# Problem
The data below must be repeated exactly. Leave nothing out.

# Record set
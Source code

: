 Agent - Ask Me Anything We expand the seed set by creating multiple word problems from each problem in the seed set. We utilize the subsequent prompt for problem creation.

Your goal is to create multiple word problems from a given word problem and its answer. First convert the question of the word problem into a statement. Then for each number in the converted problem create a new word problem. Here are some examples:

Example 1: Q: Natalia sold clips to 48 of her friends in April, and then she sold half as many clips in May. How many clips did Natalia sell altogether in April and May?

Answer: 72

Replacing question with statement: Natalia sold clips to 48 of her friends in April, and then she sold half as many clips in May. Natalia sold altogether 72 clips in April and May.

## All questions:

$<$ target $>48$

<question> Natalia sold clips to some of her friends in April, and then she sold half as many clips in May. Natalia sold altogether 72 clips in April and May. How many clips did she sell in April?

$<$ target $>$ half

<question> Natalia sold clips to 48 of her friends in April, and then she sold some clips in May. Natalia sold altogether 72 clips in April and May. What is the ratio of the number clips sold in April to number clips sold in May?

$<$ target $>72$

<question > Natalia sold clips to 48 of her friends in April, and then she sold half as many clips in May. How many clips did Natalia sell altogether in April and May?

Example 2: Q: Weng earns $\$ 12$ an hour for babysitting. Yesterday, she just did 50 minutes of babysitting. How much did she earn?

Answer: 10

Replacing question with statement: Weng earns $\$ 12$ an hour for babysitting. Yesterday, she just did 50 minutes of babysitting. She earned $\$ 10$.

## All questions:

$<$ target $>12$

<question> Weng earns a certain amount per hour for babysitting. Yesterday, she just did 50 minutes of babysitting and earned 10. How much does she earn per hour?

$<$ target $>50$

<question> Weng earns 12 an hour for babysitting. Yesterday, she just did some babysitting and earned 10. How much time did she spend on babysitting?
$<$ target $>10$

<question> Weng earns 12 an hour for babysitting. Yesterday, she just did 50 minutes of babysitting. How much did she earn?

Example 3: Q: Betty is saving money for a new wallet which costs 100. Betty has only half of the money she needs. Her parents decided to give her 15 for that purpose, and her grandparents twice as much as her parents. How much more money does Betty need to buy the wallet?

# Result for this task
Source code

: Agent - Ask Me Anything We expand the seed set by creating multiple word problems from each problem in the seed set. We utilize the subsequent prompt for problem creation.

Your goal is to create multiple word problems from a given word problem and its answer. First convert the question of the word problem into a statement. Then for each number in the converted problem create a new word problem. Here are some examples:

Example 1: Q: Natalia sold clips to 48 of her friends in April, and then she sold half as many clips in May. How many clips did Natalia sell altogether in April and May?

Answer: 72

Replacing question with statement: Natalia sold clips to 48 of her friends in April, and then she sold half as many clips in May. Natalia sold altogether 72 clips in April and May.

## All questions:

$<$ target $>48$

<question> Natalia sold clips to some of her friends in April, and then she sold half as many clips in May. Natalia sold altogether 72 clips in April and May. How many clips did she sell in April?

$<$ target $>$ half

<question> Natalia sold clips to 48 of her friends in April, and then she sold some clips in May. Natalia sold altogether 72 clips in April and May. What is the ratio of the number clips sold in April to number clips sold in May?

$<$ target $>72$

<question > Natalia sold clips to 48 of her friends in April, and then she sold half as many clips in May. How many clips did Natalia sell altogether in April and May?

Example 2: Q: Weng earns $\$ 12$ an hour for babysitting. Yesterday, she just did 50 minutes of babysitting. How much did she earn?

Answer: 10

Replacing question with statement: Weng earns $\$ 12$ an hour for babysitting. Yesterday, she just did 50 minutes of babysitting. She earned $\$ 10$.

## All questions:

$<$ target $>12$

<question> Weng earns a certain amount per hour for babysitting. Yesterday, she just did 50 minutes of babysitting and earned 10. How much does she earn per hour?

$<$ target $>50$

<question> Weng earns 12 an hour for babysitting. Yesterday, she just did some babysitting and earned 10. How much time did she spend on babysitting?
$<$ target $>10$

<question> Weng earns 12 an hour for babysitting. Yesterday, she just did 50 minutes of babysitting. How much did she earn?

Example 3: Q: Betty is saving money for a new wallet which costs 100. Betty has only half of the money she needs. Her parents decided to give her 15 for that purpose, and her grandparents twice as much as her parents. How much more money does Betty need to buy the wallet?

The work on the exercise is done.